Research Methods and Experiments
The study employed the 3 × Tg-AD mouse model and delivered NF-α1/CPE or its non-enzymatic variant NF-α1/CPE-E342Q via adeno-associated virus (AAV) injection into the hippocampus. Subsequently, behavioral tests (Morris water maze and open field test) were conducted to assess recovery of cognitive function. Proteomic analysis (LC-MS/MS) was used to profile protein expression changes in the hippocampus, with particular validation of synaptic formation-related proteins (e.g., PSD95, Synapsin1) and autophagy-related proteins (Beclin1, LC3, ATG7). Additionally, Western blot, immunohistochemistry, and electron microscopy were performed to validate the regulatory effects of NF-α1/CPE on Aβ and tau pathology.

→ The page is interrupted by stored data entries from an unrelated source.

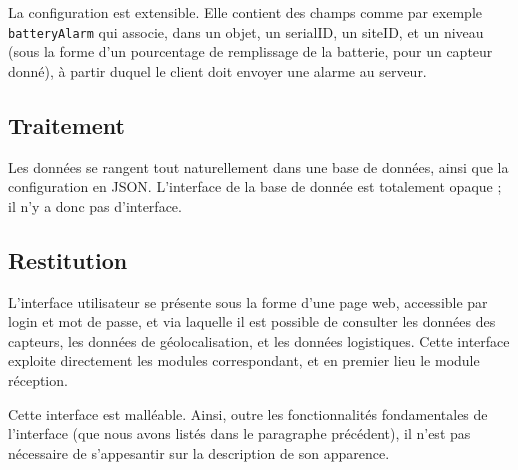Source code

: La configuration est extensible. Elle contient des champs comme par exemple \texttt{batteryAlarm} qui associe, dans un objet, un serialID, un siteID, et un niveau (sous la forme d'un pourcentage de remplissage de la batterie, pour un capteur donné), à partir duquel le client doit envoyer une alarme au serveur.

\subsection{Traitement}

Les données se rangent tout naturellement dans une base de données, ainsi que la configuration en JSON. L'interface de la base de donnée est totalement opaque ; il n'y a donc pas d'interface.

\subsection{Restitution}

L'interface utilisateur se présente sous la forme d'une page web, accessible par login et mot de passe, et via laquelle il est possible de consulter les données des capteurs, les données de géolocalisation, et les données logistiques. Cette interface exploite directement les modules correspondant, et en premier lieu le module réception.

Cette interface est malléable. Ainsi, outre les fonctionnalités fondamentales de l'interface (que nous avons listés dans le paragraphe précédent), il n'est pas nécessaire de s'appesantir sur la description de son apparence.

Key Conclusions and Perspectives
Research Significance and Prospects
This study reveals that NF-α1/CPE improves neurodegenerative lesions, synaptic formation impairments, and autophagy defects in AD mouse models by regulating multiple key protein networks. This provides a systemic regulatory strategy for AD therapy and supports NF-α1/CPE as a potential therapeutic agent. Future studies should assess its efficacy in non-human primate models and explore whether its regulatory mechanisms apply to human neurons, thus advancing clinical translation.
Conclusion
This study successfully ameliorated cognitive deficits, neurodegeneration, and autophagy dysfunction in 3 × Tg-AD mice through AAV-mediated delivery of NF-α1/CPE and its E342Q mutant. Proteomic analysis identified multiple key signaling pathways regulated by NF-α1/CPE, including those involved in synaptic formation, autophagy regulation, and metabolic pathways, with Snx4 and Trim28 identified as novel AD-associated proteins. These findings deepen our understanding of the mechanisms underlying NF-α1/CPE-mediated neuroprotection in AD and provide a theoretical basis for developing protein network-targeted gene therapies. This research opens new directions for AD treatment and suggests that NF-α1/CPE may serve as a key component in multi-target therapeutic strategies.